Prompt: When a line in the listing contains the string "Successive", pick it out and copy it.

(Source information begins)

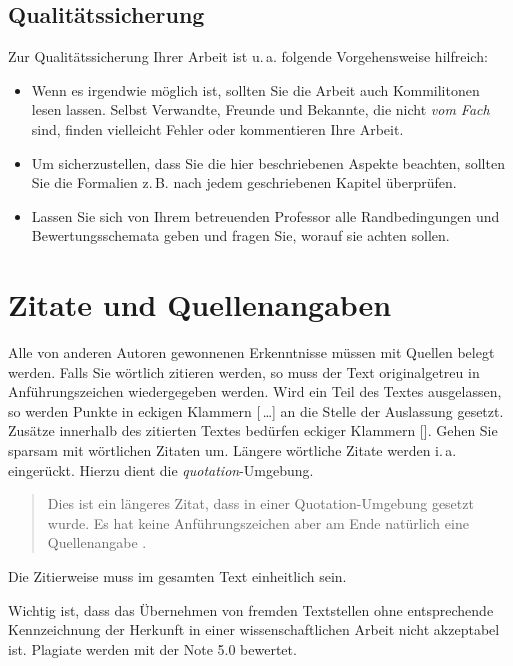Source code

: \documentclass[conference,compsoc,final,a4paper]{IEEEtran}
\begin{document}
    \subsection{Qualitätssicherung}
    Zur Qualitätssicherung Ihrer Arbeit ist u.\,a. folgende Vorgehensweise hilfreich:
    \begin{itemize}
        \item Wenn es irgendwie möglich ist, sollten Sie die Arbeit auch Kommilitonen lesen lassen. Selbst Verwandte, Freunde und Bekannte, die nicht \emph{vom Fach} sind, finden vielleicht Fehler oder kommentieren Ihre Arbeit.
        \item Um sicherzustellen, dass Sie die hier beschriebenen Aspekte beachten, sollten Sie die Formalien z.\,B. nach jedem geschriebenen Kapitel überprüfen.
        \item Lassen Sie sich von Ihrem betreuenden Professor alle Randbedingungen und Bewertungsschemata geben und fragen Sie, worauf sie achten sollen.
    \end{itemize}



    \section{Zitate und Quellenangaben}\label{quellen}
    Alle von anderen Autoren gewonnenen Erkenntnisse müssen mit Quellen belegt werden. Falls Sie wörtlich zitieren werden, so muss der Text originalgetreu in Anführungszeichen wiedergegeben werden. Wird ein Teil des Textes ausgelassen, so werden Punkte in eckigen Klammern [\,\dots] an die Stelle der Auslassung gesetzt. Zusätze innerhalb des zitierten Textes bedürfen eckiger Klammern []. Gehen Sie sparsam mit wörtlichen Zitaten um. Längere wörtliche Zitate werden i.\,a. eingerückt. Hierzu dient die \textit{quotation}-Umgebung.

    \begin{quotation}
        Dies ist ein längeres Zitat, dass in einer Quotation-Umgebung gesetzt wurde. Es hat keine Anführungszeichen aber am Ende natürlich eine Quellenangabe \cite{Kornmeier2011}.
    \end{quotation}

    Die Zitierweise muss im gesamten Text einheitlich sein.

    Wichtig ist, dass das Übernehmen von fremden Textstellen ohne entsprechende Kennzeichnung der Herkunft in einer wissenschaftlichen Arbeit nicht akzeptabel ist. Plagiate werden mit der Note 5.0 bewertet.
\end{document}
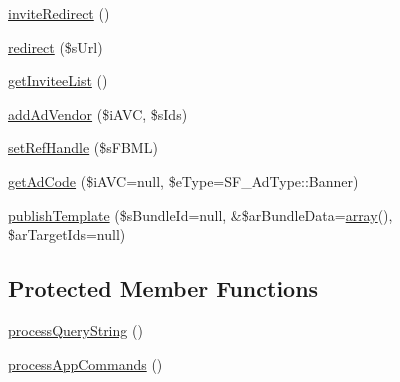 \begin{DoxyCompactItemize}
\item 
\hyperlink{classSF__App_a6deb2041e7ee4cbb3511c0f5a7ea8a03}{inviteRedirect} ()
\item 
\hyperlink{classSF__App_a83d6db3f4e5f36ddd8adad2f53133e76}{redirect} (\$sUrl)
\item 
\hyperlink{classSF__App_acf7865241ab5ac45a0f04674efe51d1a}{getInviteeList} ()
\item 
\hyperlink{classSF__App_af12c69561c23be5e6fc7e4e0a2808fbb}{addAdVendor} (\$iAVC, \$sIds)
\item 
\hyperlink{classSF__App_a3978cc0d9152ece4cd315601a95a38bd}{setRefHandle} (\$sFBML)
\item 
\hyperlink{classSF__App_a99e97980251298d31efe3451470e8df5}{getAdCode} (\$iAVC=null, \$eType=SF\_\-AdType::Banner)
\item 
\hyperlink{classSF__App_ac409888924f803214fbd2df44327242b}{publishTemplate} (\$sBundleId=null, \&\$arBundleData=\hyperlink{list_8php_aa3205d038c7f8feb5c9f01ac4dfadc88}{array}(), \$arTargetIds=null)
\end{DoxyCompactItemize}
\subsection*{Protected Member Functions}
\begin{DoxyCompactItemize}
\item 
\hyperlink{classSF__App_aa40909289ffd00ccc071d938f586fc47}{processQueryString} ()
\item 
\hyperlink{classSF__App_ac5e7c32ce7cbcf1f9f6e8684e8cefa5f}{processAppCommands} ()
\end{DoxyCompactItemize}
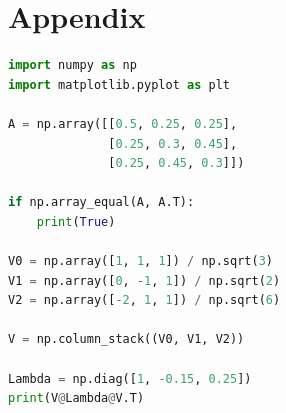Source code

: \documentclass[12pt]{article}
\begin{document}
\section*{Appendix}
\begin{lstlisting}[language = Python]
import numpy as np
import matplotlib.pyplot as plt

A = np.array([[0.5, 0.25, 0.25], 
              [0.25, 0.3, 0.45],
              [0.25, 0.45, 0.3]])

if np.array_equal(A, A.T):
    print(True)

V0 = np.array([1, 1, 1]) / np.sqrt(3)
V1 = np.array([0, -1, 1]) / np.sqrt(2)
V2 = np.array([-2, 1, 1]) / np.sqrt(6)

V = np.column_stack((V0, V1, V2))

Lambda = np.diag([1, -0.15, 0.25])
print(V@Lambda@V.T)
\end{lstlisting}
\printbibliography
\end{document}
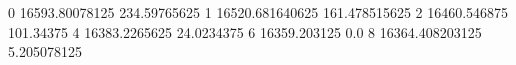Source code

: 0 16593.80078125 234.59765625
1 16520.681640625 161.478515625
2 16460.546875 101.34375
4 16383.2265625 24.0234375
6 16359.203125 0.0
8 16364.408203125 5.205078125

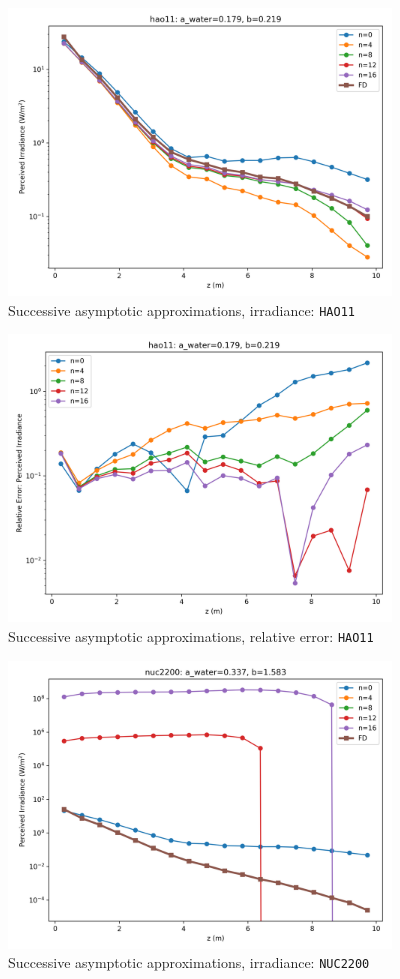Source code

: \documentclass[ms,cpyr,lof,lot]{uathesis}
\begin{document}
\begin{figure}[H]
  \centering
  \includegraphics[width=4in]{asym_conv_irrad_hao11}
  \caption{Successive asymptotic approximations, irradiance: \texttt{HAO11}}
\end{figure}

\begin{figure}[H]
  \centering
  \includegraphics[width=4in]{asym_conv_rel_err_hao11}
  \caption{Successive asymptotic approximations, relative error: \texttt{HAO11}}
\end{figure}


\begin{figure}[H]
  \centering
  \includegraphics[width=4in]{asym_conv_irrad_nuc2200}
  \caption{Successive asymptotic approximations, irradiance: \texttt{NUC2200}}
\end{figure}
\end{document}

(Source information ends)

Answer to this problem:
  \caption{Successive asymptotic approximations, irradiance: \texttt{HAO11}}
  \caption{Successive asymptotic approximations, relative error: \texttt{HAO11}}
  \caption{Successive asymptotic approximations, irradiance: \texttt{NUC2200}}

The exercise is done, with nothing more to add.